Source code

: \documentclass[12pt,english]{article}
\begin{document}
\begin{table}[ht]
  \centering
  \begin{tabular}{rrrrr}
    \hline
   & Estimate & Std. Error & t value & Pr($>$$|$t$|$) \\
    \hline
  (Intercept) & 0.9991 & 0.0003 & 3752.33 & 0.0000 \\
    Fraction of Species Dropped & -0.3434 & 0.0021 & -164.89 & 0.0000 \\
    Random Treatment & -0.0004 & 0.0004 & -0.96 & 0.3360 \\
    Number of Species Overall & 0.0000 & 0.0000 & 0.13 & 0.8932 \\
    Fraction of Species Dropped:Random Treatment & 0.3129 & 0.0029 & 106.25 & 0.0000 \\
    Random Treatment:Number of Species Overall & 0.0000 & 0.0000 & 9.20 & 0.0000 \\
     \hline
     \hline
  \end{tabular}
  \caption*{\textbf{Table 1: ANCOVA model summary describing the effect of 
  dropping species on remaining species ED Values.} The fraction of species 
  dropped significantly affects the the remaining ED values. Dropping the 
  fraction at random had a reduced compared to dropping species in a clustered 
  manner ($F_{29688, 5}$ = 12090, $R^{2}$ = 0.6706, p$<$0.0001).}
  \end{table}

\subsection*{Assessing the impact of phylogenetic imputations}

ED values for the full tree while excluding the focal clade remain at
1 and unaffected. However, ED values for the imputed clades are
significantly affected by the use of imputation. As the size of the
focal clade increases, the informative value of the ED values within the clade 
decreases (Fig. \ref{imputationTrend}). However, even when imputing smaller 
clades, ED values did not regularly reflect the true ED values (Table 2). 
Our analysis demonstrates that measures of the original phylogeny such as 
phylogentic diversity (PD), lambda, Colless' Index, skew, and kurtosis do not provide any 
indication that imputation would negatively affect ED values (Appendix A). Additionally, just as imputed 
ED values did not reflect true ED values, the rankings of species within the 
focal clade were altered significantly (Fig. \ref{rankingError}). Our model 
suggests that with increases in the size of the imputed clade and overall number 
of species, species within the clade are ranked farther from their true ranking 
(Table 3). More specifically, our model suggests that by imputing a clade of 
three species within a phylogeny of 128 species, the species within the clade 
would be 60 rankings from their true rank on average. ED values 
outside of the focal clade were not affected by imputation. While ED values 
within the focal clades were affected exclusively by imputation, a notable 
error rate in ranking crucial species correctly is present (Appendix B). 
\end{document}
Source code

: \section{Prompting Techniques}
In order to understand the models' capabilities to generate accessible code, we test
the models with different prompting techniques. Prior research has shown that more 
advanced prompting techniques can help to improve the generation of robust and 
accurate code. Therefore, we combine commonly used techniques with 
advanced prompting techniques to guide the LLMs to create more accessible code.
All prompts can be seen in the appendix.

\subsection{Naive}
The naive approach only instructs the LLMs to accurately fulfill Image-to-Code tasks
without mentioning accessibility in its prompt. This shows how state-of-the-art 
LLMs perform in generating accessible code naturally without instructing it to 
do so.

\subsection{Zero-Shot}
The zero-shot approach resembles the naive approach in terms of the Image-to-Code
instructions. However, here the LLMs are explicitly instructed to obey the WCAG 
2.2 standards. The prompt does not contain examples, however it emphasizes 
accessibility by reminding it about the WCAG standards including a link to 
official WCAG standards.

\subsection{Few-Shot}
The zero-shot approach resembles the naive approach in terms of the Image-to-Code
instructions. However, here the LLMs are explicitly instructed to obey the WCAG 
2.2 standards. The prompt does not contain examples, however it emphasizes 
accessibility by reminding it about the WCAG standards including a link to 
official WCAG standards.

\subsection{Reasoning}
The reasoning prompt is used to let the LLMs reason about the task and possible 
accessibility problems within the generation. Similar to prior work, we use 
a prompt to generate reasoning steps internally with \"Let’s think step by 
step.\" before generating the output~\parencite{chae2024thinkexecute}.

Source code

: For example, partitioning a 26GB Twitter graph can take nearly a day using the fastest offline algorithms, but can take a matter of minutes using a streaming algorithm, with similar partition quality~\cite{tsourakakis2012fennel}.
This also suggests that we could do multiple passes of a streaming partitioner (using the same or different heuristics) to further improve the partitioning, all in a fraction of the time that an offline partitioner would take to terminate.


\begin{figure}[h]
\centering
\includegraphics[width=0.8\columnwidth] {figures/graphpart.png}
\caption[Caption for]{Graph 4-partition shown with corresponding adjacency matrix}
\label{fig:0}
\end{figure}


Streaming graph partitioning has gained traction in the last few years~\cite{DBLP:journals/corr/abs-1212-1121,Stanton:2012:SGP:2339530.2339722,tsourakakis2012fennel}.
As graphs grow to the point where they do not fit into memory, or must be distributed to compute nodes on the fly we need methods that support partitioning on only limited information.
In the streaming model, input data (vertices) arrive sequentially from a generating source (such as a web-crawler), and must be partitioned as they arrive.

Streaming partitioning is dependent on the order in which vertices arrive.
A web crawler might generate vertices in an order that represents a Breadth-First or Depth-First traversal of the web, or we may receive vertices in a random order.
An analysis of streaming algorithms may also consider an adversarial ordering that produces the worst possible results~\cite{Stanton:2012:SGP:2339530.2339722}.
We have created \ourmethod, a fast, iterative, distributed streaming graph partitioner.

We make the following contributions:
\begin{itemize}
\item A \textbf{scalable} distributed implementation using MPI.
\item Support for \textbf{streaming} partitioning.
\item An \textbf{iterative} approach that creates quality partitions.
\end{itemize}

◇ ◇ ◇ ◇ ◇

- _DIRECTIONS_
Collect each line above holding the string "without".

- _WRITTEN RESPONSE_
without mentioning accessibility in its prompt. This shows how state-of-the-art 
LLMs perform in generating accessible code naturally without instructing it to 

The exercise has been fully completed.